▶ _TASK STATEMENT_
Each line of the listing below that includes "Figure" should be reported.

▶ _INPUT MATERIAL_
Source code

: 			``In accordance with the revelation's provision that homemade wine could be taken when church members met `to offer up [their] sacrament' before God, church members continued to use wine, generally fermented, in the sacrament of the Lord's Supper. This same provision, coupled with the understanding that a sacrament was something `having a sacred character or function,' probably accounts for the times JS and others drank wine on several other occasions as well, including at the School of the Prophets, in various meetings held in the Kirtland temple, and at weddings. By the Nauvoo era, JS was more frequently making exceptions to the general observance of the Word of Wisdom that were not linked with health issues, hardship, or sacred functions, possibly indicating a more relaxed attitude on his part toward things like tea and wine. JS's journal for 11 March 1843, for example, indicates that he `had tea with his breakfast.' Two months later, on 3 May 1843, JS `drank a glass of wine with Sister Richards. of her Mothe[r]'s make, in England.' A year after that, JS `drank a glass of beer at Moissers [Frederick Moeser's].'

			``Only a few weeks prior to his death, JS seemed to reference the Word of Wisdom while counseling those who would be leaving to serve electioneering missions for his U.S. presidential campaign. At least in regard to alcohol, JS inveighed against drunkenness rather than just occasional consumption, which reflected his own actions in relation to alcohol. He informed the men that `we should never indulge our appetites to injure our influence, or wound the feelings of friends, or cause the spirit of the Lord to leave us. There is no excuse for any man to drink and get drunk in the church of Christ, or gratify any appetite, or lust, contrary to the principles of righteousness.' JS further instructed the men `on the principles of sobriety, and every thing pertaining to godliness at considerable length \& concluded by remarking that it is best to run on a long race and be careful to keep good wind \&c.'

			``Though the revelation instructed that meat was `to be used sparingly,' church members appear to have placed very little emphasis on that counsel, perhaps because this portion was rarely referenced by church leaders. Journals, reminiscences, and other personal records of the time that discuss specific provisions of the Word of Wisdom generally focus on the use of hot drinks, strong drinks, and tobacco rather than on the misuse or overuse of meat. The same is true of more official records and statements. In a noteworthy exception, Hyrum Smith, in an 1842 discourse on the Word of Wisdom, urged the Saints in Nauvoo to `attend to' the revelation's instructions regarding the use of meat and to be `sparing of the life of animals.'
* * *
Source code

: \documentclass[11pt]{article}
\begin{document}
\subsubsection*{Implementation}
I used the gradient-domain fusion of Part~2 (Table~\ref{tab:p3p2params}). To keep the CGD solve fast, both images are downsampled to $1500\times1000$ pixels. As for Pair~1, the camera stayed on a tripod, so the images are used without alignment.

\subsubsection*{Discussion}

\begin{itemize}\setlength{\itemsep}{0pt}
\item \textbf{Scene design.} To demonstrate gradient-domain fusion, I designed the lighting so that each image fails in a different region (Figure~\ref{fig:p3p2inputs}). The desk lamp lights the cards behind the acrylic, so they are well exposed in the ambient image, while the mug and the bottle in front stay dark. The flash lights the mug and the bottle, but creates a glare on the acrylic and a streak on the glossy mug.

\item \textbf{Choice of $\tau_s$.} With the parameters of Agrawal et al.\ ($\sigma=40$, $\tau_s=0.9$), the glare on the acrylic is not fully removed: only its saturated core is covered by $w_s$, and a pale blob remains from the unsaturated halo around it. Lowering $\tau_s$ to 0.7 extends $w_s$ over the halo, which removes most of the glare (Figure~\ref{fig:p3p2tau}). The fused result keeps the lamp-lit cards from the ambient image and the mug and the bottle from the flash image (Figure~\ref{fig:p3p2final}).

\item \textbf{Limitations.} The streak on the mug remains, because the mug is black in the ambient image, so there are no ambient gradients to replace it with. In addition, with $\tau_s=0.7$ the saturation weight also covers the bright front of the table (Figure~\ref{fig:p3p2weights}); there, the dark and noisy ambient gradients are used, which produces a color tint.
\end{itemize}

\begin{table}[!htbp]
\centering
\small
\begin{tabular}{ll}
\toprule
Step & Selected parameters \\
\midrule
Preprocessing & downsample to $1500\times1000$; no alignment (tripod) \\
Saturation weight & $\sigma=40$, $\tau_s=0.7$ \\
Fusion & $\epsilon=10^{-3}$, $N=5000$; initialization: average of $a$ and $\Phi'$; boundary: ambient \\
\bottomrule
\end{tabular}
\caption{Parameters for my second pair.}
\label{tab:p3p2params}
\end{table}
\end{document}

▶ _FINISHED EXERCISE_
\item \textbf{Scene design.} To demonstrate gradient-domain fusion, I designed the lighting so that each image fails in a different region (Figure~\ref{fig:p3p2inputs}). The desk lamp lights the cards behind the acrylic, so they are well exposed in the ambient image, while the mug and the bottle in front stay dark. The flash lights the mug and the bottle, but creates a glare on the acrylic and a streak on the glossy mug.
\item \textbf{Choice of $\tau_s$.} With the parameters of Agrawal et al.\ ($\sigma=40$, $\tau_s=0.9$), the glare on the acrylic is not fully removed: only its saturated core is covered by $w_s$, and a pale blob remains from the unsaturated halo around it. Lowering $\tau_s$ to 0.7 extends $w_s$ over the halo, which removes most of the glare (Figure~\ref{fig:p3p2tau}). The fused result keeps the lamp-lit cards from the ambient image and the mug and the bottle from the flash image (Figure~\ref{fig:p3p2final}).
\item \textbf{Limitations.} The streak on the mug remains, because the mug is black in the ambient image, so there are no ambient gradients to replace it with. In addition, with $\tau_s=0.7$ the saturation weight also covers the bright front of the table (Figure~\ref{fig:p3p2weights}); there, the dark and noisy ambient gradients are used, which produces a color tint.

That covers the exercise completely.